When the War was over the lads came home, everywhere seemed to be a hive of activity.
They were each issued with a ‘demob suit’ – usually black or blue pin stripe, a pair of black shoes and a trilby hat. You could spot demobbed lads a mile off; they still all looked the same even though they were now out of uniform. They were also given ‘demob pay’, although I would guess it would only be a pittance. The ones who had been prisoners of war though and had not been paid for a lengthy period were probably due a tidy sum. A few started up in their own enterprises by buying out army surplus goods with their lump sums, some of these eventually grew into successful business empires. It was the age of the ‘spiv’; some of these guys could put their hands on anything that was in demand at the time and turn it into a profit.

A few of the lads who had been prisoners of war had learned the doubtful art of making whisky stills – quite illegally of course. Nevertheless, we had one going in our washhouse. An uncle of mine and a lad newly demoded opened a garage in the grounds of the Old Hall. It smelled of oil and old leather and was filled with motorbikes with magical names like: Norton, Triumph, Ariel, AJS, Panther, Matchless, BSA and Velocette. After a night working on the bikes they would retire to ‘The Fish Hut’ pub or ‘The Black Dog’ and sink a few pints and I would think what a great life, I’m going to have a crack at that when I’m old enough. And so I did, but somehow those glamorous times of the 1940s could not be re-created.
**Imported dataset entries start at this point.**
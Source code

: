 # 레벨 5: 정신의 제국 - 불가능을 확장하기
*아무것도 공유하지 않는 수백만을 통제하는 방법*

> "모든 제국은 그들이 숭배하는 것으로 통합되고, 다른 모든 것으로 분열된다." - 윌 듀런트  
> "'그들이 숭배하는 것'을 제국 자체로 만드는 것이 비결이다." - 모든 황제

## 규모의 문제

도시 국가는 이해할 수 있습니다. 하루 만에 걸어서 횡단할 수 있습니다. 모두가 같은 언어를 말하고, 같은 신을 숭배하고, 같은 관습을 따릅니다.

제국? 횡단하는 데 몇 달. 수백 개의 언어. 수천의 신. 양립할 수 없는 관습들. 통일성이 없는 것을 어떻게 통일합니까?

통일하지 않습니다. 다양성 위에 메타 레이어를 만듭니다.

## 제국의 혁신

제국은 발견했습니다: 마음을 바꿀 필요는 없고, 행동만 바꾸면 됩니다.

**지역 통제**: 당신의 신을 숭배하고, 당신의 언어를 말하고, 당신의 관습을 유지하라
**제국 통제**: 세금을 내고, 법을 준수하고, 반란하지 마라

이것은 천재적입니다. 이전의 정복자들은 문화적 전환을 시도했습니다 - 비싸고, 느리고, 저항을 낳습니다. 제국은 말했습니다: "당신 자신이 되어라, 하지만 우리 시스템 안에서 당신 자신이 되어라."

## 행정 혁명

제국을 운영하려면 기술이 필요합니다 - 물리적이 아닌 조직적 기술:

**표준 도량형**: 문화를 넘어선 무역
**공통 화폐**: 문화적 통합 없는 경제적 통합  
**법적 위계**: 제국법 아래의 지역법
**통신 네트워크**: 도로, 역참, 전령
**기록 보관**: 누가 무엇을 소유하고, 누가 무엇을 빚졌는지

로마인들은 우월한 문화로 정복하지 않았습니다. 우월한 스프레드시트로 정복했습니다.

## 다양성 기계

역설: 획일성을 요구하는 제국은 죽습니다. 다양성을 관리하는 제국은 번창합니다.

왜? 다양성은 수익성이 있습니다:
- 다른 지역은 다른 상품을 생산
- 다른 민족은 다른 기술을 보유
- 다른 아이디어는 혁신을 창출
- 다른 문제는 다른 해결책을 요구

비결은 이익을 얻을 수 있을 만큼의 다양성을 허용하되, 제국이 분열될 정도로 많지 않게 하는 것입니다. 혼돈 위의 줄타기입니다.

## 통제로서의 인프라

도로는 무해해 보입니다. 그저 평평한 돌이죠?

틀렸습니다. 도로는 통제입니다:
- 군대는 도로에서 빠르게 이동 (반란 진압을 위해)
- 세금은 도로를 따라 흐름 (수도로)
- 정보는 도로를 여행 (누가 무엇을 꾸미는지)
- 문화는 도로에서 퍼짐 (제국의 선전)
Things gradually returned to normal after the War, eventually we kids just got beyond the stage of playing out, we were ready to ‘spread our wings’ and there didn’t seem to be another generation of kids coming along to take our place. In the 1960s the houses of Knostrop, which would have sold for telephone number prices in today’s housing market had their woodwork stripped out and burned, and the houses themselves, bulldozed into the ground in order to make way for a concrete industrial estate. Ironically the building, they erected on the very spot where they had torn down our yard went down to the ground itself in a fire estimated to have cost a million pounds. No! It wasn’t me – honest! But could we have ever imagined that our old yard could be the site of anything worth a million pounds?
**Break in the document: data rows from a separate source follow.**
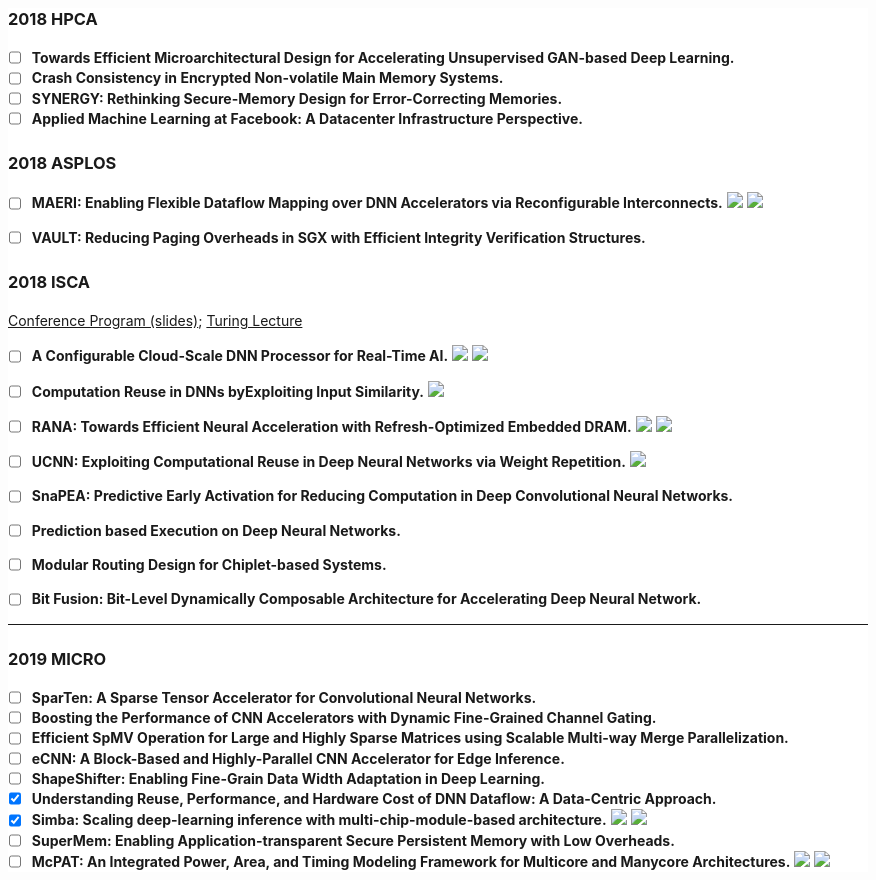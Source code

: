 
### 2018 HPCA

- [ ] **Towards Efficient Microarchitectural Design for Accelerating Unsupervised GAN-based Deep Learning.**
- [ ] **Crash Consistency in Encrypted Non-volatile Main Memory Systems.**
- [ ] **SYNERGY: Rethinking Secure-Memory Design for Error-Correcting Memories.**
- [ ] **Applied Machine Learning at Facebook: A Datacenter Infrastructure Perspective.**

### 2018 ASPLOS
- [ ] **MAERI: Enabling Flexible Dataflow Mapping over DNN Accelerators via Reconfigurable Interconnects.** [![](https://img.shields.io/badge/paper-7EA6E0)](https://anands09.github.io/papers/maeri_asplos2018.pdf) [![](https://img.shields.io/badge/article-719AAC)](https://synergy.ece.gatech.edu/tools/maeri/)
- [ ] **VAULT: Reducing Paging Overheads in SGX with Efficient Integrity Verification Structures.**


### 2018 ISCA

[Conference Program (slides)](https://iscaconf.org/isca2018/program.html); [Turing Lecture](https://iscaconf.org/isca2018/turing_lecture.html)

- [ ] **A Configurable Cloud-Scale DNN Processor for Real-Time AI.** [![](https://img.shields.io/badge/paper-7EA6E0)](https://www.microsoft.com/en-us/research/wp-content/uploads/2018/06/ISCA18-Brainwave-CameraReady.pdf) [![](https://img.shields.io/badge/slides-E29135)](https://iscaconf.org/isca2018/slides/1A1.pdf)
- [ ] **Computation Reuse in DNNs byExploiting Input Similarity.** [![](https://img.shields.io/badge/slides-E29135)](https://pdfs.semanticscholar.org/6416/fcd79b96808bdce58fb9e7d7b60d2683a552.pdf)
- [ ] **RANA: Towards Efficient Neural Acceleration with Refresh-Optimized Embedded DRAM.** [![](https://img.shields.io/badge/paper-7EA6E0)](https://knowen-production.s3.amazonaws.com/uploads/attachment/file/5364/Dram%2Brefreshing%2B.pdf) [![](https://img.shields.io/badge/slides-E29135)](https://iscaconf.org/isca2018/slides/4B3.pdf)
- [ ] **UCNN: Exploiting Computational Reuse in Deep Neural Networks via Weight Repetition.** [![](https://img.shields.io/badge/paper-7EA6E0)](https://www.kartikhegde.net/media/UCNN_ISCA.pdf)
- [ ] **SnaPEA: Predictive Early Activation for Reducing Computation in Deep Convolutional Neural Networks.**
- [ ] **Prediction based Execution on Deep Neural Networks.**
- [ ] **Modular Routing Design for Chiplet-based Systems.**
- [ ] **Bit Fusion: Bit-Level Dynamically Composable Architecture for Accelerating Deep Neural Network.**



---

### 2019 MICRO

- [ ] **SparTen: A Sparse Tensor Accelerator for Convolutional Neural Networks.**
- [ ] **Boosting the Performance of CNN Accelerators with Dynamic Fine-Grained Channel Gating.**
- [ ] **Efficient SpMV Operation for Large and Highly Sparse Matrices using Scalable Multi-way Merge Parallelization.**
- [ ] **eCNN: A Block-Based and Highly-Parallel CNN Accelerator for Edge Inference.**
- [ ] **ShapeShifter: Enabling Fine-Grain Data Width Adaptation in Deep Learning.**
- [x] **Understanding Reuse, Performance, and Hardware Cost of DNN Dataflow: A Data-Centric Approach.**
- [x] **Simba: Scaling deep-learning inference with multi-chip-module-based architecture.** [![](https://img.shields.io/badge/paper-7EA6E0)](https://people.eecs.berkeley.edu/~ysshao/assets/papers/shao2019-micro.pdf) [![](https://img.shields.io/badge/slides-E29135)](https://people.eecs.berkeley.edu/~ysshao/assets/talks/shao2019-micro-slides.pdf)
- [ ] **SuperMem: Enabling Application-transparent Secure Persistent Memory with Low Overheads.**
- [ ] **McPAT: An Integrated Power, Area, and Timing Modeling Framework for Multicore and Manycore Architectures.** [![](https://img.shields.io/badge/paper-7EA6E0)](https://perso.ens-lyon.fr/christophe.alias/evalM2/micro09b.pdf) [![](https://img.shields.io/badge/code-B5739D)](https://github.com/HewlettPackard/mcpat)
Pauline as the last of the gang to leave the yard is honoured by having the last word.
‘I was the last of the gang to leave Knostrop; I was in my late twenties. We had to leave owing to re-development. I remember the day we left our lovely old cottage, the only home I knew and loved. I burst into tears I couldn’t help it, I was so unhappy to be leaving. It didn’t seem to matter that we were moving to a new home with hot and cold water, bathroom, indoor toilet, central heating and easy access to town and the shops. I had never been used to mod cons so I didn’t miss them.
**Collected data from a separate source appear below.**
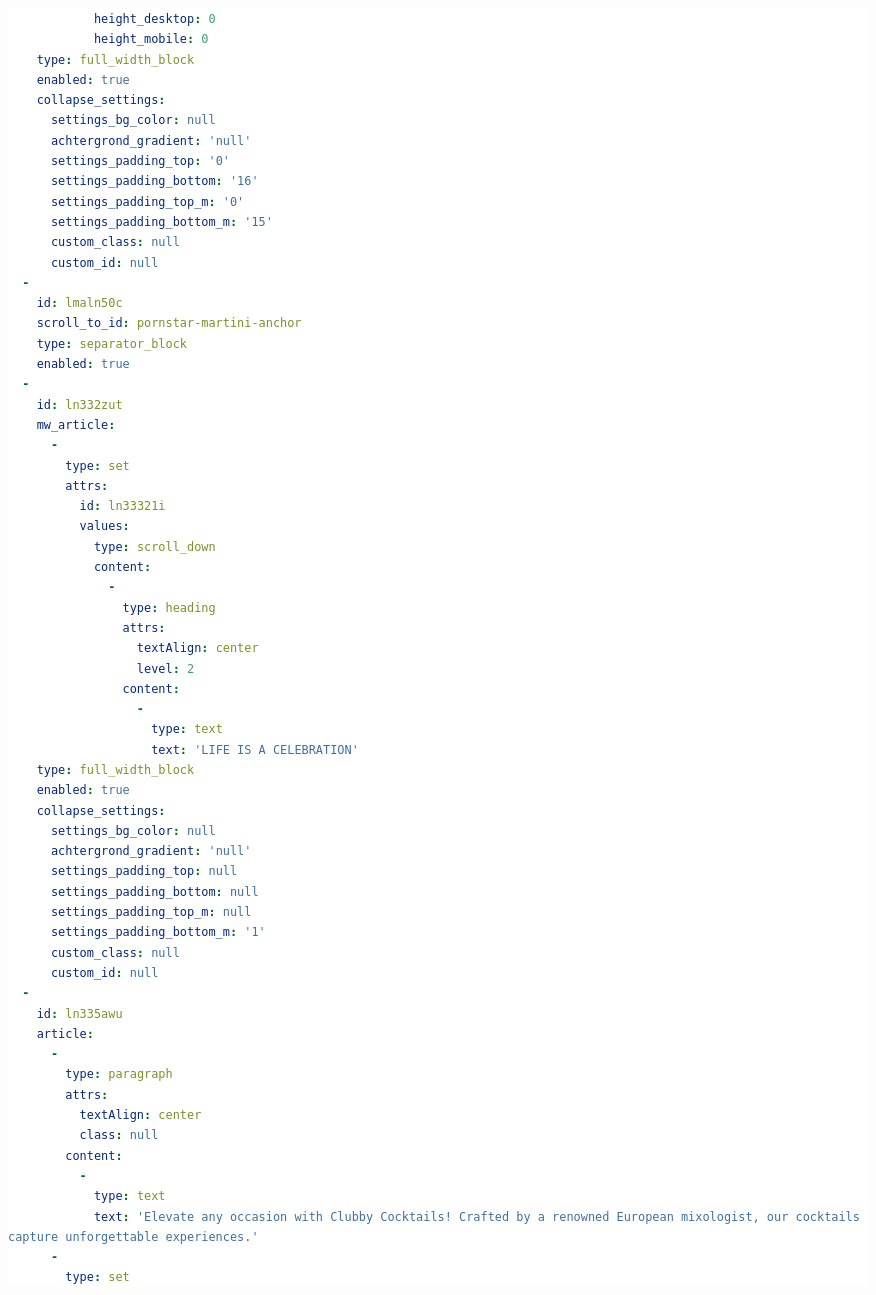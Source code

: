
```yaml
            height_desktop: 0
            height_mobile: 0
    type: full_width_block
    enabled: true
    collapse_settings:
      settings_bg_color: null
      achtergrond_gradient: 'null'
      settings_padding_top: '0'
      settings_padding_bottom: '16'
      settings_padding_top_m: '0'
      settings_padding_bottom_m: '15'
      custom_class: null
      custom_id: null
  -
    id: lmaln50c
    scroll_to_id: pornstar-martini-anchor
    type: separator_block
    enabled: true
  -
    id: ln332zut
    mw_article:
      -
        type: set
        attrs:
          id: ln33321i
          values:
            type: scroll_down
            content:
              -
                type: heading
                attrs:
                  textAlign: center
                  level: 2
                content:
                  -
                    type: text
                    text: 'LIFE IS A CELEBRATION'
    type: full_width_block
    enabled: true
    collapse_settings:
      settings_bg_color: null
      achtergrond_gradient: 'null'
      settings_padding_top: null
      settings_padding_bottom: null
      settings_padding_top_m: null
      settings_padding_bottom_m: '1'
      custom_class: null
      custom_id: null
  -
    id: ln335awu
    article:
      -
        type: paragraph
        attrs:
          textAlign: center
          class: null
        content:
          -
            type: text
            text: 'Elevate any occasion with Clubby Cocktails! Crafted by a renowned European mixologist, our cocktails capture unforgettable experiences.'
      -
        type: set
```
The older inhabitants of Knostrop were turfed out of this semi-rural ideal to more modern urban living. But modern conveniences do not necessarily make up for a friendly rural community. ‘You could take the folk out of Knostrop but could you take Knostrop out of the folk!’ Some of the older ones found it difficult to settle and perhaps passed away earlier than they should. Such is evidently the price of progress – and Knostrop – like the War, lives on only in our memories. But when we are gone – who will remember Knostrop then?